Deus, que salvou Isaac, imolou o próprio Filho
E “Abraão, erguendo
os olhos, viu um Carneiro preso num espinheiro pelos chifres; foi buscá-lo e ofereceu-o
em holocausto no lugar do seu filho” (Gn 22, 13). Neste episódio
encontramos um
indício do futuro resgate dos primogênitos prescrito pela Lei Mosaica após a
partida do Egito (cf. Ex 13, 13; 34, 19-20), quando o sangue do cordeiro sem
defeito, nas ombreiras e na verga das portas, preservou do Anjo exterminador os
primogênitos do povo eleito (cf. Ex 12, 5-13). Aquele animal era, na realidade,
um símbolo do Cordeiro verdadeiro, o Cordeiro de Deus, pois o Senhor, que
perdoa a vida do filho de Abraão, não livra a do seu próprio Filho, nem O exime
do mais ignominioso dos suplícios, isto é, a morte de Cruz, a fim de manifestar
o seu amor por nós. Sim, o que aconteceu a Abraão não se deu no Calvário, onde Deus
— como diz o Apóstolo, na segunda leitura (Rm 8, 3 lb-34) — “não poupou seu próprio
Filho, mas O entregou por todos nós” (Rm 8, 32). No Gólgota vemos o Filho único
de Deus coroado de espinhos, flagelado, desprezado e ultrajado pelas imundícies
dos algozes, que cuspiram sobre Ele. Cristo era uma chaga da cabeça aos pés, a ponto
de seus ossos poderem ser contados (cf. Sl 21, 18). Chegada a hora da
Crucifixão, após a Via-Sacra, em que caiu três vezes sob o peso da Cruz, o
Unigênito de Deus é morto! Foi aniquilado por nossa causa, pois desejava que
fôssemos salvos: “não Me comprazo com a morte do pecador, mas antes com a sua
conversão, de modo que tenha a vida” (Ez 33, 11).
Que desIgnios
existirão por detrás disso? Por que Deus submete Abraão a esta prova e permite
que seu Filho seja imolado? Consideremos um princípio infalível: sendo Deus o
Bem em essência, não pode pecar,2 e sempre que age, tem em vista um benefício.
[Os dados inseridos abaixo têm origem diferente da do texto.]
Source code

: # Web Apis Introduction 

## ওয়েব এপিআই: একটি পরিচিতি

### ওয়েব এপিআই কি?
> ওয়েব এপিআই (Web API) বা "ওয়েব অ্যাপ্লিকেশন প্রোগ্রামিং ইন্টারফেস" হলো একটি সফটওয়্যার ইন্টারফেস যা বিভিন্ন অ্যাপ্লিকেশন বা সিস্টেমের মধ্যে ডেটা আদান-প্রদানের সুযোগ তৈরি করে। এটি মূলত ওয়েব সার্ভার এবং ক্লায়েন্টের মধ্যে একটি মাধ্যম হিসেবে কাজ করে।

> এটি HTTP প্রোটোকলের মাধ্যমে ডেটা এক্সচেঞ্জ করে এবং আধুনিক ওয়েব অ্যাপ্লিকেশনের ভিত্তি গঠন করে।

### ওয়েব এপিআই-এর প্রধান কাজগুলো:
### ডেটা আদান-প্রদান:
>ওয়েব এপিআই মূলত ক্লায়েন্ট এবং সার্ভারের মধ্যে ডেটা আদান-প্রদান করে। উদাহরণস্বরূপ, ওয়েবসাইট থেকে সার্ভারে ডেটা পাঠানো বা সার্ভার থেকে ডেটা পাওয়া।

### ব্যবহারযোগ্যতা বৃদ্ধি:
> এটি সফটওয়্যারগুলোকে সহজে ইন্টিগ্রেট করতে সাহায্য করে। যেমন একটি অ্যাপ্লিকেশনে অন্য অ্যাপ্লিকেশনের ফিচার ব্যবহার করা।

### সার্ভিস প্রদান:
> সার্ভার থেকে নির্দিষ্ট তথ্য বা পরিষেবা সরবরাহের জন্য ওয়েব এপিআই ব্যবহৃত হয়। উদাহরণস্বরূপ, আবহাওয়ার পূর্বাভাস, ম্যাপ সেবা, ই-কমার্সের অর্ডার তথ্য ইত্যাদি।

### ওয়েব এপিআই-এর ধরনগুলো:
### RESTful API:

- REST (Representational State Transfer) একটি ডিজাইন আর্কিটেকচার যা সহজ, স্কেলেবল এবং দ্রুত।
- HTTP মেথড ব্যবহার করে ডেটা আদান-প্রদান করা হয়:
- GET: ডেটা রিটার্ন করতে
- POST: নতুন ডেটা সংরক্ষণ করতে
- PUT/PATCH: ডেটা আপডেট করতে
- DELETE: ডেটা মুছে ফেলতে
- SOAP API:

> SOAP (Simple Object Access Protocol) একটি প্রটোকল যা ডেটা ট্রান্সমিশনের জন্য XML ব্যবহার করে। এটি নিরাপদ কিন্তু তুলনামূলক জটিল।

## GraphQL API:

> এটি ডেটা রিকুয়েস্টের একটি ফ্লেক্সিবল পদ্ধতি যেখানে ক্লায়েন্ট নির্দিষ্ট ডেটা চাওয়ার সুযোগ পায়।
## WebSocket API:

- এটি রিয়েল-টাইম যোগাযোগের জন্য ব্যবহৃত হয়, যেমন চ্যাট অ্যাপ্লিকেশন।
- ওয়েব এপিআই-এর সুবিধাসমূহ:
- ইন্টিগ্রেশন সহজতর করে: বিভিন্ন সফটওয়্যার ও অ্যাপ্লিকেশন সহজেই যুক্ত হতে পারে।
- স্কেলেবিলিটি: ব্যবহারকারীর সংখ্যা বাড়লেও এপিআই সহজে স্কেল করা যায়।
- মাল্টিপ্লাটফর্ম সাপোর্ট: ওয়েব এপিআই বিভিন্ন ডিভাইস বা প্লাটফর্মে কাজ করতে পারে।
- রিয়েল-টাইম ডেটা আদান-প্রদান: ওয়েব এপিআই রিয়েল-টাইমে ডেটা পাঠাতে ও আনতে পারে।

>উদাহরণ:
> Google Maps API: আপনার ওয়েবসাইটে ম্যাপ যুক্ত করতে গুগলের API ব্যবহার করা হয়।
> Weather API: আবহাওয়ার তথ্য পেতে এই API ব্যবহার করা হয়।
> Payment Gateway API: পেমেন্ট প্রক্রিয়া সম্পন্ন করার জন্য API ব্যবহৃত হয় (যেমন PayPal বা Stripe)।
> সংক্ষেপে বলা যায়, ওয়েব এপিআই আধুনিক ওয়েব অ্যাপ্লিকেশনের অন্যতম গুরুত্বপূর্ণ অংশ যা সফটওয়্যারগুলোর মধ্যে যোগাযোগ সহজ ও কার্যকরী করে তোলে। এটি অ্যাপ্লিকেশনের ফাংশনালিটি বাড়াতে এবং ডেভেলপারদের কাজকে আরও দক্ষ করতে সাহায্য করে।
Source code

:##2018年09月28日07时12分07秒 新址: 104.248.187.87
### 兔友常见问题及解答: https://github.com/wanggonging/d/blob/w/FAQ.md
Se Ele submeteu à prova o patriarca e fez seu Filho passar pelos horrores da
Paixão, foi porque quis o bem. Não haveria o Pai de procurar o máximo para
Aquele de quem afirma no Evangelho: “Este é o meu Filho amado”? Mas como compreender
que a Cruz seja algo excelente? Como aceitar que o martírio de um Filho
signifique para Ele o que há de melhor? A nossa razão humana, se não for
auxiliada pela graça de Deus e pela fé, não consegue captar tal beleza.
Eis o motivo pelo
qual a Igreja medita, em plena Quaresma, na Transfiguração do Senhor: ela quer
nos colocar numa nova impostação, pois assim como o Redentor Se transfigurou para
dar força aos Apóstolos e levá-los a admitir que era Deus e continuaria a
sê-lo, mesmo morto e crucificado, nós também devemos aprender que o sofrimento
e a cruz, por mais negra que se apresente, contém no fundo um sorriso divino e
uma como que ressurreição, um fulgor e uma glória.